The Clock Is Ticking: The Financial Crisis Is Now Potentially 30 Days Away
September 25, 2021

By Stan Szymanski

On Thursday the worlds’ most in hock (indebted) developer, Evergrande, let its’ interest payment on its dollar denominated bond due March 2022 come and go without the interest payment being made to bond holders. Technically, they are not in default until 30 days past the due date of the payment date of the bond. On the heels of that event, Evergrande has another interest payment due on another dollar denominated bond this coming Wednesday.

Just this past Wednesday CBS News ran a story stating that Evergrande -would- make its interest payment that are due this week. That payment was not made as promised. Companies that know they are circling the drain put out information to keep comforting investors that are worried. They also put out this information to try to keep these same investors from becoming sellers of the wretched security of the potentially bankrupt institution and pushing the price of the security into the dirt.

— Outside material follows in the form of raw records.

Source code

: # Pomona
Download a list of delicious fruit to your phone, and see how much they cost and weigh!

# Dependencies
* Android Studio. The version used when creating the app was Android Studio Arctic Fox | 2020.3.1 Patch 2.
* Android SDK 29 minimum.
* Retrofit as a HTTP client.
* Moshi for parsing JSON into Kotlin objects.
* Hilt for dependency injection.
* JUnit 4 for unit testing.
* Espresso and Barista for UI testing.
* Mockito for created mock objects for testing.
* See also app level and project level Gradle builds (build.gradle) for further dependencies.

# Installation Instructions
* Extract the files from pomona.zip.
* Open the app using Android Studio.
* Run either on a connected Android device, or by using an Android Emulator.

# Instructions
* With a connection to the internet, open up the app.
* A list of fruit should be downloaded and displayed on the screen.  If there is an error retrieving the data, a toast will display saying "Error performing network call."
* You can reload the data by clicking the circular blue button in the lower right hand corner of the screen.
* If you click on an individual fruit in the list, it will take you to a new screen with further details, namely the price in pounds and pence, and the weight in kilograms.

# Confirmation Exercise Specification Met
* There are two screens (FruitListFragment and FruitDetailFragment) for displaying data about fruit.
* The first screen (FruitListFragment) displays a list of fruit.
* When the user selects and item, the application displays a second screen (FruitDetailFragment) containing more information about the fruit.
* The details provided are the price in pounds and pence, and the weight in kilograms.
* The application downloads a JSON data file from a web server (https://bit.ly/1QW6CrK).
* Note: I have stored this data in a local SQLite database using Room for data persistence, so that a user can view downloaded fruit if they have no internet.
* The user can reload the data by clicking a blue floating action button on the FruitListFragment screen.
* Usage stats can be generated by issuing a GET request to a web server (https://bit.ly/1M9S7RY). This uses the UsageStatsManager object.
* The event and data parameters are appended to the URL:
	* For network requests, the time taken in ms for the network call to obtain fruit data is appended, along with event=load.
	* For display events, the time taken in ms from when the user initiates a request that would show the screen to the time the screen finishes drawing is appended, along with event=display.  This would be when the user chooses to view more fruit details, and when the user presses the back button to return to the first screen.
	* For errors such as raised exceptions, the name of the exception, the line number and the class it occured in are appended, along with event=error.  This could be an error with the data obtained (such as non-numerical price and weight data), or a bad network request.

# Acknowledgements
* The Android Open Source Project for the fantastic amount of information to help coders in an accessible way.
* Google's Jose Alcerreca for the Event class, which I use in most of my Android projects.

Although that horse has already left the barn and Evergrande stock and bond prices have already been pummeled, in a CNBC article by Weizhen Tan dated 9/23/21 states that ‘Market sentiment was somewhat soothed when Evergrande assured investors on Wednesday that it would fulfil its interest payment on a mainland-traded, yuan-denominated bond also due Thursday.’ So the company is saying that they -would- pay their yuan denominated interest obligations while letting the dollar denominated bond interest payments ride (for now) through the 30 day grace period.